How to switch your energy supplier and find a cheaper deal for gas and electric with advice from Uswitch, Money Saving Expert, Ofgem and Energy UK
The amount that millions of us pay for gas and electric will go up this winter.
Regulator Ofgem has confirmed the price cap, which controls the amount suppliers can charge us for our energy, is being allowed to rise in response to rising wholesale energy costs.
This means that those on variable tariffs or pre-paid metres face paying a staggering £139 more a year for their energy from October, with huge concerns being raised about the impact on low income and vulnerable customers.
If you're one of the estimated 15 million households likely to be affected by the price cap rise, energy experts advise that switching your tariff or even your supplier is likely to be the easiest and quickest way to save and guard against rising costs this winter. Here's how:
What's the difference between a fixed plan and a variable tariff?
A fixed price energy tariff means that the unit price you are charged for your gas and electricity will not change for the duration of the plan. For as long as you are signed up, or locked in, the price you pay for each unit of energy your household use will remain the same.
A variable rate means that this energy price can change, which can make it harder for households to budget and plan for what their energy bills are likely to cost over the coming months.
Alongside often being among the cheaper deals, a fixed rate tariff can offer you some security and rule out the risk that your unit price will suddenly rocket. The energy rice cap applies if you're on a standard variable rate tariff. Learn more here about the price cap and whether it's going to impact you.
Fixed price energy deals are a great way of securing a good deal and will lock in both the standing charge and unit cost of your energy.
If you've been on a fixed price plan, being moved over to the standard or default tariff when that deal expires, is often more expensive. So as one plan nears the end it's a good idea to begin looking for another.
Not switching means you risk paying more for your gas and electricity.
According to Ofgem regulations you should not pay anything for moving suppliers or switching tariffs with 49 days of your existing plan ending. And, says Uswitch, your current supplier should notify you before you existing deal ends to give you enough time and notice to begin researching a new one.
How do I go about switching?
Uswitch advises, where possible, to lock into a deal that means you're either paying the same or less than you have been during the past year. While that isn't always possible, as the cost of energy escalates, the first thing to be aware of is how much energy your home is using, and what you've been paying for that, before you start looking for another deal.
And remember don't wait to switch - you can begin looking for a new deal up to 49 days before your existing fixed plan is set to end.
Your existing supplier may alert you, as your fixed plan is coming to an end, to other deals and tariffs it has available. If you're happy with your existing provider you may choose to stay with that company and simply move to a different fixed rate plan it has available.

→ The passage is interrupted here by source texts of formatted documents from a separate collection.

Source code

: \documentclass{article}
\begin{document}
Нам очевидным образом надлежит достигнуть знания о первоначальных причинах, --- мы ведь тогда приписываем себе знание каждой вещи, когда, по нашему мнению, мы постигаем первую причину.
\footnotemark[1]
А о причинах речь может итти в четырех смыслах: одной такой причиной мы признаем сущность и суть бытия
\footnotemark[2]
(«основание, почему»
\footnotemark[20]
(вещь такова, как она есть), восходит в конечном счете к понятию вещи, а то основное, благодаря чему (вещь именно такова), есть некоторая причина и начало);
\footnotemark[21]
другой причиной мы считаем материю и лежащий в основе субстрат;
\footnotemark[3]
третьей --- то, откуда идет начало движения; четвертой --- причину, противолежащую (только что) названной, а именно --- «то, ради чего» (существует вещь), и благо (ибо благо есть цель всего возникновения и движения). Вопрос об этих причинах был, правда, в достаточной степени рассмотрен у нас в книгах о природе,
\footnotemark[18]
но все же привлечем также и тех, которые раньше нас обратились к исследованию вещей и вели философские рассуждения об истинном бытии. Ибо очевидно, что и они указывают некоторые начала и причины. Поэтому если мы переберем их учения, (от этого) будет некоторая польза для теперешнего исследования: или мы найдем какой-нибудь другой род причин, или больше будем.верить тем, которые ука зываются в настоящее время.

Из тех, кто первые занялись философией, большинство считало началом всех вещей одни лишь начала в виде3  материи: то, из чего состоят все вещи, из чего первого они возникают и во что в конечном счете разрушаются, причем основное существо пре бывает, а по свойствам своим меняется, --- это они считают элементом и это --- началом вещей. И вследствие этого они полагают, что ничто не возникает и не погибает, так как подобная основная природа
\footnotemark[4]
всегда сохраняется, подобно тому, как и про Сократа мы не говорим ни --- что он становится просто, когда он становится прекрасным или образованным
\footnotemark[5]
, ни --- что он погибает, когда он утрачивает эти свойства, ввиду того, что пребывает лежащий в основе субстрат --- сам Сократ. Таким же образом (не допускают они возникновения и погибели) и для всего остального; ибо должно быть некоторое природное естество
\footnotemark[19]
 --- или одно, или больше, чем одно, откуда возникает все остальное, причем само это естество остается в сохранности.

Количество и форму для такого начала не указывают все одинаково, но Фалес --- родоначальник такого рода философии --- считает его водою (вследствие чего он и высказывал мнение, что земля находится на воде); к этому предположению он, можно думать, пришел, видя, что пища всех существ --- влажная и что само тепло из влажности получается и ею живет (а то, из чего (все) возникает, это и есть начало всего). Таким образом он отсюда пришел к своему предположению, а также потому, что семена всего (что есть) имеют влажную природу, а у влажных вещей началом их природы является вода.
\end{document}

But it's important to remember your current company won't share with you deals from other suppliers, using a comparison site is often the easiest way to do this, so it's worth checking before making the decision to stay with who you're already with.
On its website, energy regulator Ofgem, has a list of approved energy comparison sites it recommends customers use to find a new deal for their gas and electric. Click here to find the list.
Things to consider before switching
The biggest reason to switch suppliers or move to a new fixed plan is to lower or control the cost of your gas and electric. But there are other things you might wish to consider too before making a move to a new company or payment plan.
Ofgem suggests those looking to switch also consider a supplier's customer service, whether there are exit fees to leave a plan that might affect you, is there any cashback available or other incentives on offer that might make one particular deal or company more attractive than others?
It is also worth looking out for the Energy Switch Guarantee, which is a series of commitments more than 90% of the market have signed up to, which guarantees a simple, safe and reliable switch. You can find out more about the Energy Switch Guarantee, from Energy UK, here.
How long does it take
It takes on average about 21 days to switch suppliers, but sometimes transfer times are quicker.
It's important to remember that you won't be charged twice, or be left without an energy supplier, at any point during the process.